ASSIGNMENT
Copy out exactly, from the entries that follow, the line holding "#EL TRIANGULO TECNOLOGICO", the line holding "Kuratespace@gmail.com</p>", and all lines between them, but no pictures.

DATA TO USE
*** Begin section ***
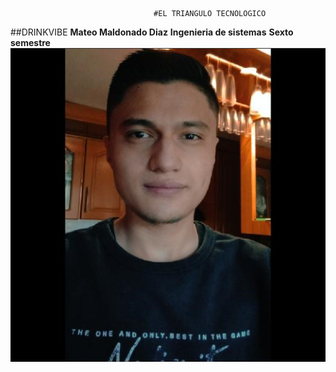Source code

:                                     #EL TRIANGULO TECNOLOGICO
##DRINKVIBE
**Mateo Maldonado Diaz**
**Ingenieria de sistemas**
**Sexto semestre**
![Descripción de la imagen](Fotos/FotoMateo.png)
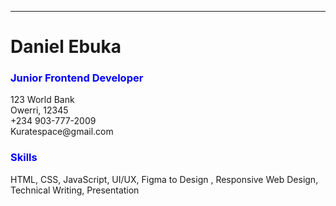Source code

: <hr>
<h1> Daniel Ebuka </h1>
<h3 style="color:blue;">Junior Frontend Developer</h3>
<p>123 World Bank<BR>
Owerri, 12345<BR>
+234 903-777-2009<BR>
Kuratespace@gmail.com</p>
<h3 style="color:blue;">Skills</h3>
<p>HTML, CSS, JavaScript, UI/UX, Figma to Design , Responsive Web Design, Technical Writing, Presentation</p>
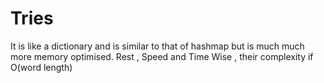 # Tries
It is like a dictionary and is similar to that of hashmap but is much much more memory optimised.
Rest , Speed and Time Wise , their complexity if O(word length)
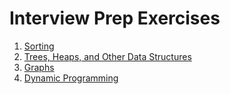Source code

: # Interview Prep Exercises

1. [Sorting](sorting/)
1. [Trees, Heaps, and Other Data Structures](data_structures/)
1. [Graphs](graphs/)
1. [Dynamic Programming](dp/)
*** End section ***
REPLY TO THE TASK
:                                     #EL TRIANGULO TECNOLOGICO
##DRINKVIBE
**Mateo Maldonado Diaz**
**Ingenieria de sistemas**
**Sexto semestre**
![Descripción de la imagen](Fotos/FotoMateo.png)
Source code

: <hr>
<h1> Daniel Ebuka </h1>
<h3 style="color:blue;">Junior Frontend Developer</h3>
<p>123 World Bank<BR>
Owerri, 12345<BR>
+234 903-777-2009<BR>
Kuratespace@gmail.com</p>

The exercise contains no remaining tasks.